_Task details_. Gather all lines in the entries that include the word "DatePicker".

_Material provided_.

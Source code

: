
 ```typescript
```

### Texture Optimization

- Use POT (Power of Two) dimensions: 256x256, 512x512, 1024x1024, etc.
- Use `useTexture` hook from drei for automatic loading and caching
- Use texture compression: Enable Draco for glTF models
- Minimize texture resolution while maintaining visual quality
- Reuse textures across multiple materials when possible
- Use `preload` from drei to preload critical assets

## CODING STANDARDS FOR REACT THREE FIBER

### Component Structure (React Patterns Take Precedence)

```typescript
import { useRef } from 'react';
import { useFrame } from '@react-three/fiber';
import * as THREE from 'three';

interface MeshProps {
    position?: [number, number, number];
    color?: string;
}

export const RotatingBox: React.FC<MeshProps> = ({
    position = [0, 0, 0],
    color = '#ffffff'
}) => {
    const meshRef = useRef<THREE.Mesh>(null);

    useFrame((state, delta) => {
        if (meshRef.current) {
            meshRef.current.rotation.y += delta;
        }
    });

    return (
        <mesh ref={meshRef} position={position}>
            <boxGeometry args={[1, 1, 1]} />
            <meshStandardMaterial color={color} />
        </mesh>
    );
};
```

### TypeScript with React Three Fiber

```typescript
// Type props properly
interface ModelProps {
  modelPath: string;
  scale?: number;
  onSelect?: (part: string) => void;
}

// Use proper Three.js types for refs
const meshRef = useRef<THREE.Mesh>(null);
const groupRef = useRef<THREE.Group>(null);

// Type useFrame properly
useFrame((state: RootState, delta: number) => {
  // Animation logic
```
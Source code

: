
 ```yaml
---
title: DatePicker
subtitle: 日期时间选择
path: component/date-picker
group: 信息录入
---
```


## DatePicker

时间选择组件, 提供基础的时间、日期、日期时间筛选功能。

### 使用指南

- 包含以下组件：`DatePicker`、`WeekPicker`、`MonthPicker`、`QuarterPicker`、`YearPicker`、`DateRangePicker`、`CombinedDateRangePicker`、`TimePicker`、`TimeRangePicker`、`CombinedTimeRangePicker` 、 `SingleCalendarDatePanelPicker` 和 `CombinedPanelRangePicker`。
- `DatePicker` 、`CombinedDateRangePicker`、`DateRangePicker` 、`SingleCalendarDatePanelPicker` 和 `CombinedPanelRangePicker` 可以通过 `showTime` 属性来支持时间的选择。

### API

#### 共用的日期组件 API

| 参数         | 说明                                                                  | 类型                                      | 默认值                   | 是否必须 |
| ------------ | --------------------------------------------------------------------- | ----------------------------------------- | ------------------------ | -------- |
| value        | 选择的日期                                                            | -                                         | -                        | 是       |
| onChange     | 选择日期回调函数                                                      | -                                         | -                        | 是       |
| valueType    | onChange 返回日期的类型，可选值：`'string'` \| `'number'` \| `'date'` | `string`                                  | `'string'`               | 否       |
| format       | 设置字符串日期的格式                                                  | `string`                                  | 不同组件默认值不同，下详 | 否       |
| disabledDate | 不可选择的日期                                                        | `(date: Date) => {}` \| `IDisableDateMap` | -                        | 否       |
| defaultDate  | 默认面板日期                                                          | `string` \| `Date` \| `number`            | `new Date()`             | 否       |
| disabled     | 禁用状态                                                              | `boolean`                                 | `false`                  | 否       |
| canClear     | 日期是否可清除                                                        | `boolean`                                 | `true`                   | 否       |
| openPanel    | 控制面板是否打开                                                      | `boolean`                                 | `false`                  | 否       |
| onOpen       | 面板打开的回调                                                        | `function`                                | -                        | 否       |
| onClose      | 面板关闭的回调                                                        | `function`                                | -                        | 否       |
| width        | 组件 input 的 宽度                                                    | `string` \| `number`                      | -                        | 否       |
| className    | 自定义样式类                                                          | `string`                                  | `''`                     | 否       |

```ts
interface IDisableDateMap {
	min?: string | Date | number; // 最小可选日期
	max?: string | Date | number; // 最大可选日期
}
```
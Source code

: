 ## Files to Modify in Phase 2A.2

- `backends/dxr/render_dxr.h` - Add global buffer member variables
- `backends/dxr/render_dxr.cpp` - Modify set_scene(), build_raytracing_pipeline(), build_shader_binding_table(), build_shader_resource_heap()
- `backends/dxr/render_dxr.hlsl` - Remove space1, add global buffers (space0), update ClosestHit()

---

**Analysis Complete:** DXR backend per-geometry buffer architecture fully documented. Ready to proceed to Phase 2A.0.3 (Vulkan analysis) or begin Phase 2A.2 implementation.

_Written answer_.
title: DatePicker
## DatePicker
- 包含以下组件：`DatePicker`、`WeekPicker`、`MonthPicker`、`QuarterPicker`、`YearPicker`、`DateRangePicker`、`CombinedDateRangePicker`、`TimePicker`、`TimeRangePicker`、`CombinedTimeRangePicker` 、 `SingleCalendarDatePanelPicker` 和 `CombinedPanelRangePicker`。
- `DatePicker` 、`CombinedDateRangePicker`、`DateRangePicker` 、`SingleCalendarDatePanelPicker` 和 `CombinedPanelRangePicker` 可以通过 `showTime` 属性来支持时间的选择。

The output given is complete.